Summary
Cancers with DNA repair dysfunction are vulnerable to DNA damaging agents that that invoke a requirement for the disabled repair mechanism. Genome sequencing, coupled with a detailed understanding of mechanisms of DNA repair, has accelerated the discovery of pathway-selective agents that target DNA repair deficiencies in a tumor tissue-agnostic manner.
In this issue of Clinical Cancer Research, independent reports from the Szallasi and Offit groups describe the exciting discovery that cancers harboring mutations within the nucleotide excision repair (NER) pathway can be selectively targeted by small molecules that invoke a need for this repair mechanism. Börcsök(1) and Topka(2) provide compelling results that a previously discarded anti-cancer agent, irofulven, offers potential advantages over currently standard treatments for the subset of cancers where nucleotide-excision-repair (NER) mutations are prevalent.
How to selectively target cancer cells by exploiting alterations in their endogenous genetic circuits has long been a central question in cancer therapy(3). Alterations in DNA repair capacity represent a particularly promising vulnerability that creates predictable responses to targeted therapies irrespective of the tissue of origin. This is a consequence of prevalent germline and somatic DNA repair gene mutations in specific cancer types, and because similar mechanisms exist to repair the myriad genomic lesions that arise in all dividing cell types.
Modern approaches to molecularly classifying tumors typically involve genome sequencing coupled with sophisticated computational analyses(4). Targeted exome sequencing alone can detect loss of function mutations in DNA repair genes. Alternatively, DNA repair deficiency can be inferred from specific mutational patterns observed when genome integrity processes go awry(4). This indirect means of determining DNA repair dysfunction from genomic scars is important given the incomplete understanding of how repair mechanisms become dysfunctional in cancers.
Armed with these tools, investigators are presented with the question of how to prosecute knowledge of DNA repair mechanism inactivation in cancers.

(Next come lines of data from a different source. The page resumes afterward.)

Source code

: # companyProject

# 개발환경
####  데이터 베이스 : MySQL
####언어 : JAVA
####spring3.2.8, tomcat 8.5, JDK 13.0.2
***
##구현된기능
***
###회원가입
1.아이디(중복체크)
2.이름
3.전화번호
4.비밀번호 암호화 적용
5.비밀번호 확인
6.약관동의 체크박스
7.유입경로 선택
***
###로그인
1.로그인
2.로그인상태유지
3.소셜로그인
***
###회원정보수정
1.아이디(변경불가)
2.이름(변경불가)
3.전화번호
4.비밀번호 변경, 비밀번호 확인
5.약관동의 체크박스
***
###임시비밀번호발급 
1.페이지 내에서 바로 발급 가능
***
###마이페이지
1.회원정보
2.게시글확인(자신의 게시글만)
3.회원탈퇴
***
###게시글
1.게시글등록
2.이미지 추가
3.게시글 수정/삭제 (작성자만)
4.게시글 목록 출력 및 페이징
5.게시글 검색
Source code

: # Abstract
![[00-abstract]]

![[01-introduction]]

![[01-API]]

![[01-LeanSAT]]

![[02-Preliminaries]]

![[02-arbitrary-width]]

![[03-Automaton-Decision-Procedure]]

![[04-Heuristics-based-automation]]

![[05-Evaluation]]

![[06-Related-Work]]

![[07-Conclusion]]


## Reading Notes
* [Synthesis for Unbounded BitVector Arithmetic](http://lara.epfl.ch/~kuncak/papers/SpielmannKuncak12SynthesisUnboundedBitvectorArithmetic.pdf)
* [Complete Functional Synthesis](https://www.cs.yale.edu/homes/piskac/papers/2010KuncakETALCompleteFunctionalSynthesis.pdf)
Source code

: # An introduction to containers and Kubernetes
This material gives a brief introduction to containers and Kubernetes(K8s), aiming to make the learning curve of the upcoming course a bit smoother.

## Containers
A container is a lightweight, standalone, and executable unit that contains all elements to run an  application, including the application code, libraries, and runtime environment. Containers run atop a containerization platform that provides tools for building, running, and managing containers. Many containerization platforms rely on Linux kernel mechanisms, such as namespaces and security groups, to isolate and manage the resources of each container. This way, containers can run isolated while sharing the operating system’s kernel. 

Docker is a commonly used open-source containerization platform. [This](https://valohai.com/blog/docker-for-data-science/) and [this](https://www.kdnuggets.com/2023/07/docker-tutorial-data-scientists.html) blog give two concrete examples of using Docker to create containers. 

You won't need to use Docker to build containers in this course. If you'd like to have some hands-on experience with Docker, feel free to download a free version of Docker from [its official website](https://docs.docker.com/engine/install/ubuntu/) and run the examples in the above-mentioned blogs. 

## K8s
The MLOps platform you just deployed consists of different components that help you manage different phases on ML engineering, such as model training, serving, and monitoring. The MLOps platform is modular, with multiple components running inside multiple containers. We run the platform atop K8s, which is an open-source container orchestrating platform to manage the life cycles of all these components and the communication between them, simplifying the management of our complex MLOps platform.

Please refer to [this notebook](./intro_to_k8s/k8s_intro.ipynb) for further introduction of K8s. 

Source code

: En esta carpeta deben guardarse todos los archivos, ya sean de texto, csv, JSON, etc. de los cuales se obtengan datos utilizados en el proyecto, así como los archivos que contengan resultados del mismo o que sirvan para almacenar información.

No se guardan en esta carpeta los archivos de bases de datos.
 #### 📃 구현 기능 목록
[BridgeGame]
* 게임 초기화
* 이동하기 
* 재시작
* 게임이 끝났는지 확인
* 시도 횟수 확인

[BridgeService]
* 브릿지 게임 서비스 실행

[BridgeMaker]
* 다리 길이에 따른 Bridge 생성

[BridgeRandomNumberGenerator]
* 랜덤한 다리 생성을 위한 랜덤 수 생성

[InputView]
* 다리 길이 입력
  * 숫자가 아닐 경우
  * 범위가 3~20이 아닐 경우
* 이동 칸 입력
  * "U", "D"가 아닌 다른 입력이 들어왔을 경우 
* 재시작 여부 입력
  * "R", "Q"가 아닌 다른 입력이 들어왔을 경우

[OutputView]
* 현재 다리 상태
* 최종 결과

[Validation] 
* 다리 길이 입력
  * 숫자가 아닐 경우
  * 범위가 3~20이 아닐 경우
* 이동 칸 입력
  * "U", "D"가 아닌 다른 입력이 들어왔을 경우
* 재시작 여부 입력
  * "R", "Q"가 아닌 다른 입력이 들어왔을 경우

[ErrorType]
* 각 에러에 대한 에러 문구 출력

A now validated approach comes from the concept of synthetic lethality. This phenomenon was first described in experiments in fruit flies that indicated combinations of alleles in two non-essential genes resulted in lethality(5). Simply put, loss of gene A or B alone does not affect viability but combining inactive A and B alleles is lethal. Synthetic lethality was later proposed as a strategy to treat cancer(3), based on genetic screens in yeast that identified lethal loss-of-function gene combinations or sensitivities to commonly used genotoxic therapies. This degree of unbiased screening is now possible in human cells due to advances in genome engineering technologies(6).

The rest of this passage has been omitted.